WORK TASK
Please produce a character-exact copy of the listing that follows, omitting all images.

<<<<

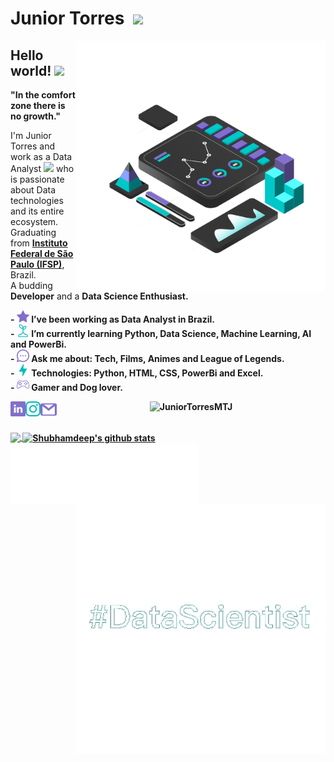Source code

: # Junior Torres &nbsp;<img src="https://github.com/TheDudeThatCode/TheDudeThatCode/blob/master/Assets/Mario_Hello_Big.gif" width="30px">


<img src="https://github.com/JuniorTorresMTJ/JuniorTorresMTJ/blob/master/image/dashboard.png" min-width="400px" max-width="400px" width="400px" align="right">
<p align="left">
 
## Hello world!&nbsp;<img src="https://github.com/TheDudeThatCode/TheDudeThatCode/blob/master/Assets/Earth.gif" width="24px">

<p><b>"In the comfort zone there is no growth."</b><p>
<p>
    I'm Junior Torres and work as a Data Analyst <img src="https://github.com/TheDudeThatCode/TheDudeThatCode/blob/master/Assets/Developer.gif" width="30px"> who is passionate about Data technologies and its entire ecosystem. 
    Graduating from <a href="https://spo.ifsp.edu.br/"> <b>Instituto Federal de São Paulo (IFSP)</b></a>, Brazil. <br>
    A budding <b>Developer</b>  and a <b>Data Science Enthusiast.<br>
</p>
 
 <p>
  - <img width="20px" src="https://github.com/JuniorTorresMTJ/JuniorTorresMTJ/blob/master/image/star.svg" /> I’ve been working as Data Analyst in Brazil.<br>
  - <img width="20px" src="https://github.com/JuniorTorresMTJ/JuniorTorresMTJ/blob/master/image/sprout.svg" /> I’m currently learning Python, Data Science, Machine Learning, AI and PowerBi.<br>
  - <img width="20px" src="https://github.com/JuniorTorresMTJ/JuniorTorresMTJ/blob/master/image/messenger.svg" /> Ask me about: Tech, Films, Animes and League of Legends.<br>
  - <img width="20px" src="https://github.com/JuniorTorresMTJ/JuniorTorresMTJ/blob/master/image/flash.svg" /> Technologies: Python, HTML, CSS, PowerBi and Excel.<br>
  - <img width="20px" src="https://github.com/JuniorTorresMTJ/JuniorTorresMTJ/blob/master/image/console.svg" /> Gamer and Dog lover.<br>
  </p>   

<p align="center">
  <a href="https://www.linkedin.com/in/marivaldotorres/"><img align="left" alt="Junior Torres | Linkedin" width="24px"
                                                              src="https://github.com/JuniorTorresMTJ/JuniorTorresMTJ/blob/master/image/linkedin.svg" /></a>
  <a href="https://www.instagram.com/callmejuniorr/"><img align="left" alt="Junior Torres | Instagram" width="24px"
                                                          src="https://github.com/JuniorTorresMTJ/JuniorTorresMTJ/blob/master/image/instagram.svg" /></a>
  <a href="mailto:juniortorres.mth@gmail.com"><img align="left" alt="Junior Torres | Gmail" width="26px"
                                                   src="https://github.com/JuniorTorresMTJ/JuniorTorresMTJ/blob/master/image/gmail.svg" /></a>
 <img src="https://komarev.com/ghpvc/?username=JuniorTorresMTJ" alt="JuniorTorresMTJ" />
</p>
<br>

<a href="https://github.com/JuniorTorresMTJ">
  <img align="center" src="https://github-readme-stats.vercel.app/api/top-langs/?username=JuniorTorresMTJ&&langs_count=3&theme=tokyonight&hide_langs_below=1" />
</a>

<a href="https://github.com/JuniorTorresMTJ">
 <img align="center" src="https://github-readme-stats.vercel.app/api?username=JuniorTorresMTJ&show_icons=true&theme=tokyonight&line_height=27" alt="Shubhamdeep's github stats"/>
</a>
<br>

<img align="left" width="300px" src="https://github.com/JuniorTorresMTJ/JuniorTorresMTJ/blob/master/image/data_nerd.gif"/>
<img align="right"width="400px"src="https://github.com/JuniorTorresMTJ/JuniorTorresMTJ/blob/master/image/hashtag.gif"/>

>>>>

WRITTEN REPLY
Source code

: # Junior Torres &nbsp;<img src="https://github.com/TheDudeThatCode/TheDudeThatCode/blob/master/Assets/Mario_Hello_Big.gif" width="30px">


<img src="https://github.com/JuniorTorresMTJ/JuniorTorresMTJ/blob/master/image/dashboard.png" min-width="400px" max-width="400px" width="400px" align="right">
<p align="left">
 
## Hello world!&nbsp;<img src="https://github.com/TheDudeThatCode/TheDudeThatCode/blob/master/Assets/Earth.gif" width="24px">

<p><b>"In the comfort zone there is no growth."</b><p>
<p>
    I'm Junior Torres and work as a Data Analyst <img src="https://github.com/TheDudeThatCode/TheDudeThatCode/blob/master/Assets/Developer.gif" width="30px"> who is passionate about Data technologies and its entire ecosystem. 
    Graduating from <a href="https://spo.ifsp.edu.br/"> <b>Instituto Federal de São Paulo (IFSP)</b></a>, Brazil. <br>
    A budding <b>Developer</b>  and a <b>Data Science Enthusiast.<br>
</p>
 
 <p>
  - <img width="20px" src="https://github.com/JuniorTorresMTJ/JuniorTorresMTJ/blob/master/image/star.svg" /> I’ve been working as Data Analyst in Brazil.<br>
  - <img width="20px" src="https://github.com/JuniorTorresMTJ/JuniorTorresMTJ/blob/master/image/sprout.svg" /> I’m currently learning Python, Data Science, Machine Learning, AI and PowerBi.<br>
  - <img width="20px" src="https://github.com/JuniorTorresMTJ/JuniorTorresMTJ/blob/master/image/messenger.svg" /> Ask me about: Tech, Films, Animes and League of Legends.<br>
  - <img width="20px" src="https://github.com/JuniorTorresMTJ/JuniorTorresMTJ/blob/master/image/flash.svg" /> Technologies: Python, HTML, CSS, PowerBi and Excel.<br>
  - <img width="20px" src="https://github.com/JuniorTorresMTJ/JuniorTorresMTJ/blob/master/image/console.svg" /> Gamer and Dog lover.<br>
  </p>   

<p align="center">
  <a href="https://www.linkedin.com/in/marivaldotorres/"><img align="left" alt="Junior Torres | Linkedin" width="24px"
                                                              src="https://github.com/JuniorTorresMTJ/JuniorTorresMTJ/blob/master/image/linkedin.svg" /></a>
  <a href="https://www.instagram.com/callmejuniorr/"><img align="left" alt="Junior Torres | Instagram" width="24px"
                                                          src="https://github.com/JuniorTorresMTJ/JuniorTorresMTJ/blob/master/image/instagram.svg" /></a>
  <a href="mailto:juniortorres.mth@gmail.com"><img align="left" alt="Junior Torres | Gmail" width="26px"
                                                   src="https://github.com/JuniorTorresMTJ/JuniorTorresMTJ/blob/master/image/gmail.svg" /></a>
 <img src="https://komarev.com/ghpvc/?username=JuniorTorresMTJ" alt="JuniorTorresMTJ" />
</p>
<br>

<a href="https://github.com/JuniorTorresMTJ">
  <img align="center" src="https://github-readme-stats.vercel.app/api/top-langs/?username=JuniorTorresMTJ&&langs_count=3&theme=tokyonight&hide_langs_below=1" />
</a>

<a href="https://github.com/JuniorTorresMTJ">
 <img align="center" src="https://github-readme-stats.vercel.app/api?username=JuniorTorresMTJ&show_icons=true&theme=tokyonight&line_height=27" alt="Shubhamdeep's github stats"/>
</a>
<br>

<img align="left" width="300px" src="https://github.com/JuniorTorresMTJ/JuniorTorresMTJ/blob/master/image/data_nerd.gif"/>
<img align="right"width="400px"src="https://github.com/JuniorTorresMTJ/JuniorTorresMTJ/blob/master/image/hashtag.gif"/>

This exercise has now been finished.